= Beginning of Section =

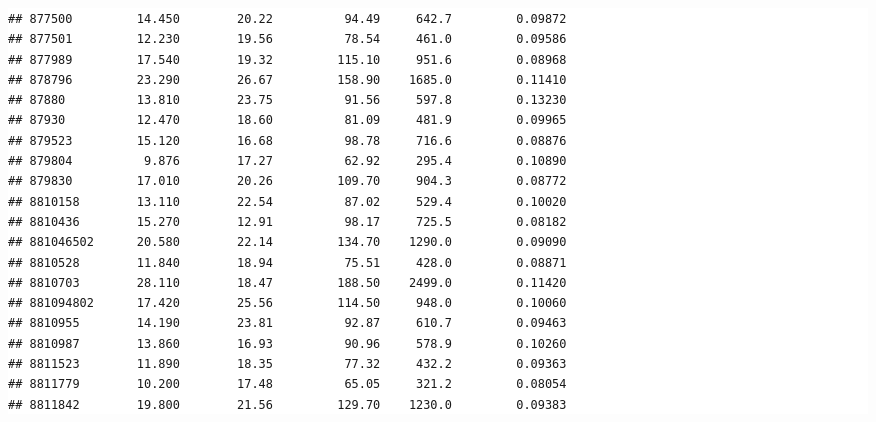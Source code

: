     ## 877500         14.450        20.22          94.49     642.7         0.09872
    ## 877501         12.230        19.56          78.54     461.0         0.09586
    ## 877989         17.540        19.32         115.10     951.6         0.08968
    ## 878796         23.290        26.67         158.90    1685.0         0.11410
    ## 87880          13.810        23.75          91.56     597.8         0.13230
    ## 87930          12.470        18.60          81.09     481.9         0.09965
    ## 879523         15.120        16.68          98.78     716.6         0.08876
    ## 879804          9.876        17.27          62.92     295.4         0.10890
    ## 879830         17.010        20.26         109.70     904.3         0.08772
    ## 8810158        13.110        22.54          87.02     529.4         0.10020
    ## 8810436        15.270        12.91          98.17     725.5         0.08182
    ## 881046502      20.580        22.14         134.70    1290.0         0.09090
    ## 8810528        11.840        18.94          75.51     428.0         0.08871
    ## 8810703        28.110        18.47         188.50    2499.0         0.11420
    ## 881094802      17.420        25.56         114.50     948.0         0.10060
    ## 8810955        14.190        23.81          92.87     610.7         0.09463
    ## 8810987        13.860        16.93          90.96     578.9         0.10260
    ## 8811523        11.890        18.35          77.32     432.2         0.09363
    ## 8811779        10.200        17.48          65.05     321.2         0.08054
    ## 8811842        19.800        21.56         129.70    1230.0         0.09383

= End of Section =

WHAT IS REQUIRED: All of the material above must be retyped exactly, line for line, with the images dropped.

OUTPUT:
Source code

:     ## 877500         14.450        20.22          94.49     642.7         0.09872
    ## 877501         12.230        19.56          78.54     461.0         0.09586
    ## 877989         17.540        19.32         115.10     951.6         0.08968
    ## 878796         23.290        26.67         158.90    1685.0         0.11410
    ## 87880          13.810        23.75          91.56     597.8         0.13230
    ## 87930          12.470        18.60          81.09     481.9         0.09965
    ## 879523         15.120        16.68          98.78     716.6         0.08876
    ## 879804          9.876        17.27          62.92     295.4         0.10890
    ## 879830         17.010        20.26         109.70     904.3         0.08772
    ## 8810158        13.110        22.54          87.02     529.4         0.10020
    ## 8810436        15.270        12.91          98.17     725.5         0.08182
    ## 881046502      20.580        22.14         134.70    1290.0         0.09090
    ## 8810528        11.840        18.94          75.51     428.0         0.08871
    ## 8810703        28.110        18.47         188.50    2499.0         0.11420
    ## 881094802      17.420        25.56         114.50     948.0         0.10060
    ## 8810955        14.190        23.81          92.87     610.7         0.09463
    ## 8810987        13.860        16.93          90.96     578.9         0.10260
    ## 8811523        11.890        18.35          77.32     432.2         0.09363
    ## 8811779        10.200        17.48          65.05     321.2         0.08054
    ## 8811842        19.800        21.56         129.70    1230.0         0.09383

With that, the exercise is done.